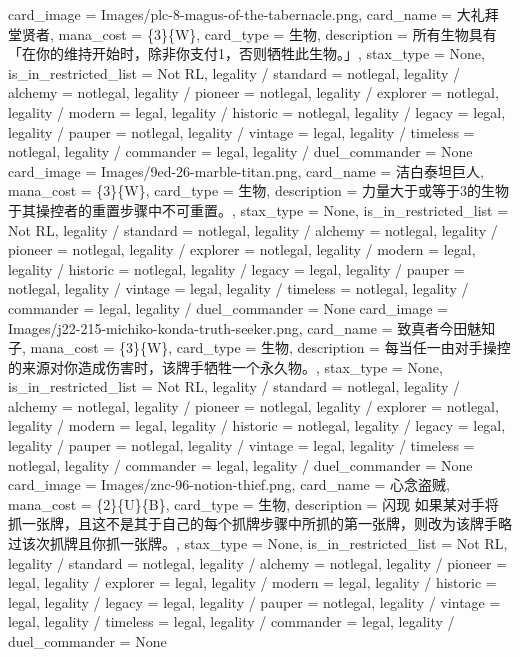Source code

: \documentclass[lang = cn, color = black, 10pt]{AllThatStax}
\begin{document}
\card
{
	card_image = Images/plc-8-magus-of-the-tabernacle.png,
	card_name = 大礼拜堂贤者,
	mana_cost = \{3\}\{W\},
	card_type = 生物,
	description = 所有生物具有「在你的维持开始时，除非你支付{1}，否则牺牲此生物。」,
	stax_type = None,
	is_in_restricted_list = Not RL,
	legality / standard = notlegal,
	legality / alchemy = notlegal,
	legality / pioneer = notlegal,
	legality / explorer = notlegal,
	legality / modern = legal,
	legality / historic = notlegal,
	legality / legacy = legal,
	legality / pauper = notlegal,
	legality / vintage = legal,
	legality / timeless = notlegal,
	legality / commander = legal,
	legality / duel_commander = None
}
\card
{
	card_image = Images/9ed-26-marble-titan.png,
	card_name = 洁白泰坦巨人,
	mana_cost = \{3\}\{W\},
	card_type = 生物,
	description = 力量大于或等于3的生物于其操控者的重置步骤中不可重置。,
	stax_type = None,
	is_in_restricted_list = Not RL,
	legality / standard = notlegal,
	legality / alchemy = notlegal,
	legality / pioneer = notlegal,
	legality / explorer = notlegal,
	legality / modern = legal,
	legality / historic = notlegal,
	legality / legacy = legal,
	legality / pauper = notlegal,
	legality / vintage = legal,
	legality / timeless = notlegal,
	legality / commander = legal,
	legality / duel_commander = None
}
\card
{
	card_image = Images/j22-215-michiko-konda-truth-seeker.png,
	card_name = 致真者今田魅知子,
	mana_cost = \{3\}\{W\},
	card_type = 生物,
	description = 每当任一由对手操控的来源对你造成伤害时，该牌手牺牲一个永久物。,
	stax_type = None,
	is_in_restricted_list = Not RL,
	legality / standard = notlegal,
	legality / alchemy = notlegal,
	legality / pioneer = notlegal,
	legality / explorer = notlegal,
	legality / modern = legal,
	legality / historic = notlegal,
	legality / legacy = legal,
	legality / pauper = notlegal,
	legality / vintage = legal,
	legality / timeless = notlegal,
	legality / commander = legal,
	legality / duel_commander = None
}
\card
{
	card_image = Images/znc-96-notion-thief.png,
	card_name = 心念盗贼,
	mana_cost = \{2\}\{U\}\{B\},
	card_type = 生物,
	description = 闪现
	如果某对手将抓一张牌，且这不是其于自己的每个抓牌步骤中所抓的第一张牌，则改为该牌手略过该次抓牌且你抓一张牌。,
	stax_type = None,
	is_in_restricted_list = Not RL,
	legality / standard = notlegal,
	legality / alchemy = notlegal,
	legality / pioneer = legal,
	legality / explorer = legal,
	legality / modern = legal,
	legality / historic = legal,
	legality / legacy = legal,
	legality / pauper = notlegal,
	legality / vintage = legal,
	legality / timeless = legal,
	legality / commander = legal,
	legality / duel_commander = None
}
\end{document}
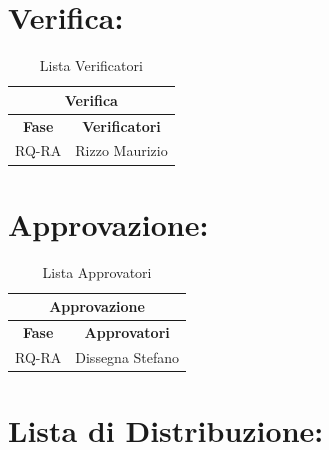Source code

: \section*{\LARGE Verifica:}
\begin{table}[!h]
	\begin{center}
		\begin{tabular}
			{|c|c|}
			\hline
			\multicolumn{2}{|c|}{ \textbf{Verifica} } \\
			\hline
			\textbf{Fase} & \textbf{Verificatori} \\
			\hline
			RQ-RA & Rizzo Maurizio \\
			\hline

		\end{tabular}
		\caption{Lista Verificatori} %
		\label{tabverifica}
	\end{center}
\end{table}	
	
\section*{\LARGE Approvazione:}
\begin{table}[!h]
	\begin{center}
		\begin{tabular}
			{|c|c|}
			\hline
			\multicolumn{2}{|c|}{ \textbf{Approvazione} } \\
			\hline
			\textbf{Fase} & \textbf{Approvatori} \\
			\hline
			RQ-RA & Dissegna Stefano \\
			\hline

		\end{tabular}
		\caption{Lista Approvatori} %
		\label{tabapprovazione}
	\end{center}
\end{table}

\textbf{}
\section*{\LARGE Lista di Distribuzione:}


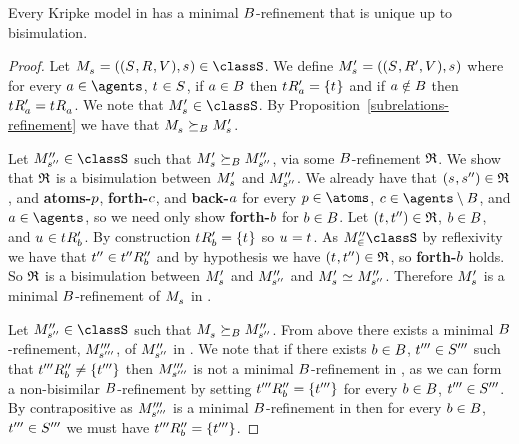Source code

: \begin{proposition}\label{minimal-refinement-s4-s5}
Every Kripke model in \classS{} has a minimal $B$-refinement that is unique up to bisimulation.
\end{proposition}

\begin{proof}
Let $\kPModelAndTuple{\kStateS} \in \classS$.
We define $\kPModelP{\kStateS} = ((\kStates, \kAccessibilityP{}, \kValuation), \kStateS)$ where for every $\agentA \in \agents$, $\kStateT \in \kStates$, if $a \in B$ then $\kSuccessorsPA{\kStateT} = \{\kStateT\}$ and if $a \notin B$ then $\kSuccessorsPA{\kStateT} = \kSuccessorsA{\kStateT}$.
We note that $\kPModelP{\kStateS} \in \classS$.
By Proposition~\ref{subrelations-refinement} we have that $\kPModel{\kStateS} \simulatesBs \kPModelP{\kStateS}$.

Let $\kPModelPP{\kStateSPP} \in \classS$ such that $\kPModelP{\kStateS} \simulatesBs \kPModelPP{\kStateSPP}$, via some $B$-refinement $\mathfrak{R}$.
We show that $\mathfrak{R}$ is a bisimulation between $\kPModelP{\kStateS}$ and ${M^{\prime\prime}_{{s}^{\prime\prime}}}$.
We already have that $(\kStateS, \kStateSPP) \in \refinement$, and {\bf atoms-$p$}, {\bf forth-$c$}, and {\bf back-$a$} for every $\atomP \in \atoms$, $\agentC \in \agents \setminus \agentsB$, and $\agentA \in \agents$, so we need only show {\bf forth-$b$} for $b \in B$.
Let $(\kStateT, \kStateTPP) \in \refinement$, $b \in B$, and $\kStateU \in \kSuccessorsPB{\kStateT}$.
By construction $\kSuccessorsPB{\kStateT} = \{\kStateT\}$ so $\kStateU = \kStateT$.
As $\kPModelPP \in \classS$ by reflexivity we have that ${t}^{\prime\prime} \in {{t}^{\prime\prime}} {R^{\prime\prime}_{b}}$ and by hypothesis we have $(\kStateT, \kStateTPP) \in \refinement$, so {\bf forth-$b$} holds.
So $\mathfrak{R}$ is a bisimulation between $\kPModelP{\kStateS}$ and ${M^{\prime\prime}_{{s}^{\prime\prime}}}$ and $\kPModelP{\kStateS} \bisimilar \kPModelPP{\kStateSPP}$.
Therefore $\kPModelP{\kStateS}$ is a minimal $B$-refinement of $\kPModel{\kStateS}$ in \classS{}.

Let $\kPModelPP{\kStateSPP} \in \classS$ such that $\kPModel{\kStateS} \simulatesBs \kPModelPP{\kStateSPP}$.
From above there exists a minimal $B$-refinement, ${M^{\prime\prime\prime}_{{s}^{\prime\prime\prime}}}$, of ${M^{\prime\prime}_{{s}^{\prime\prime}}}$ in \classS{}.
We note that if there exists $b \in B$, ${t}^{\prime\prime\prime} \in {S^{\prime\prime\prime}}$ such that ${{t}^{\prime\prime\prime}} {R^{\prime\prime}_{b}} \neq \{{t}^{\prime\prime\prime}\}$ then ${M^{\prime\prime\prime}_{{s}^{\prime\prime\prime}}}$ is not a minimal $B$-refinement in \classS{}, as we can form a non-bisimilar $B$-refinement by setting ${{t}^{\prime\prime\prime}} {R^{\prime\prime}_{b}} = \{{t}^{\prime\prime\prime}\}$ for every $b \in B$, ${t}^{\prime\prime\prime} \in {S^{\prime\prime\prime}}$.
By contrapositive as ${M^{\prime\prime\prime}_{{s}^{\prime\prime\prime}}}$ is a minimal $B$-refinement in \classS{} then for every $b \in B$, ${t}^{\prime\prime\prime} \in {S^{\prime\prime\prime}}$ we must have ${{t}^{\prime\prime\prime}} {R^{\prime\prime}_{b}} = \{{t}^{\prime\prime\prime}\}$.


\end{proof}
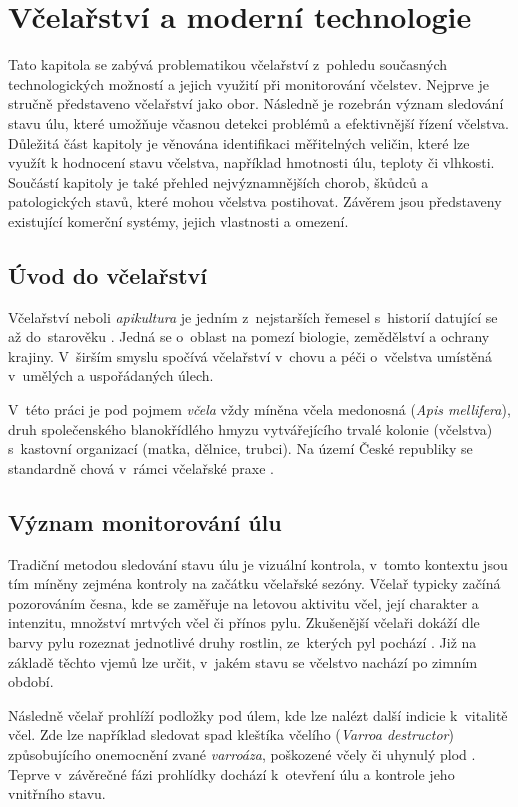 \chapter{Včelařství a moderní technologie} \label{vcelareni}
Tato kapitola se zabývá problematikou včelařství z~pohledu současných technologických možností a jejich využití při monitorování včelstev. Nejprve je stručně představeno včelařství jako obor. Následně je rozebrán význam sledování stavu úlu, které umožňuje včasnou detekci problémů a efektivnější řízení včelstva. Důležitá část kapitoly je věnována identifikaci měřitelných veličin, které lze využít k hodnocení stavu včelstva, například hmotnosti úlu, teploty či vlhkosti. Součástí kapitoly je také přehled nejvýznamnějších chorob, škůdců a patologických stavů, které mohou včelstva postihovat. Závěrem jsou představeny existující komerční systémy, jejich vlastnosti a omezení.

\section{Úvod do včelařství}
Včelařství neboli \textit{apikultura} je jedním z~nejstarších řemesel s~historií datující se až do~starověku \cite{Gerstmeier}. Jedná se o~oblast na pomezí biologie, zemědělství a ochrany krajiny. V~širším smyslu spočívá včelařství v~chovu a péči o~včelstva umístěná v~umělých a uspořádaných úlech. 

V~této práci je pod pojmem \textit{včela} vždy míněna včela medonosná (\textit{Apis mellifera}), druh společenského blanokřídlého hmyzu vytvářejícího trvalé kolonie (včelstva) s~kastovní organizací (matka, dělnice, trubci). Na území České republiky se standardně chová v~rámci včelařské praxe \cite{naturaBohemica}.

\section{Význam monitorování úlu}
Tradiční metodou sledování stavu úlu je vizuální kontrola, v~tomto kontextu jsou tím míněny zejména kontroly na začátku včelařské sezóny. Včelař typicky začíná pozorováním česna, kde se zaměřuje na letovou aktivitu včel, její charakter a intenzitu, množství mrtvých včel či přínos pylu. Zkušenější včelaři dokáží dle barvy pylu rozeznat jednotlivé druhy rostlin, ze~kterých pyl pochází \cite{Storch}. Již na základě těchto vjemů lze určit, v~jakém stavu se včelstvo nachází po zimním období.

Následně včelař prohlíží podložky pod úlem, kde lze nalézt další indicie k~vitalitě včel. Zde lze například sledovat spad kleštíka včelího (\textit{Varroa destructor}) způsobujícího onemocnění zvané \textit{varroáza}, poškozené včely či uhynulý plod \cite{Gerstmeier}. Teprve v~závěrečné fázi prohlídky dochází k~otevření úlu a kontrole jeho vnitřního stavu.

◆ Task instructions ◆
Determine which lines above include the word "between", and report those lines in full.

◆ Answer to the exercise ◆
We show that $\mathfrak{R}$ is a bisimulation between $\kPModelP{\kStateS}$ and ${M^{\prime\prime}_{{s}^{\prime\prime}}}$.
So $\mathfrak{R}$ is a bisimulation between $\kPModelP{\kStateS}$ and ${M^{\prime\prime}_{{s}^{\prime\prime}}}$ and $\kPModelP{\kStateS} \bisimilar \kPModelPP{\kStateSPP}$.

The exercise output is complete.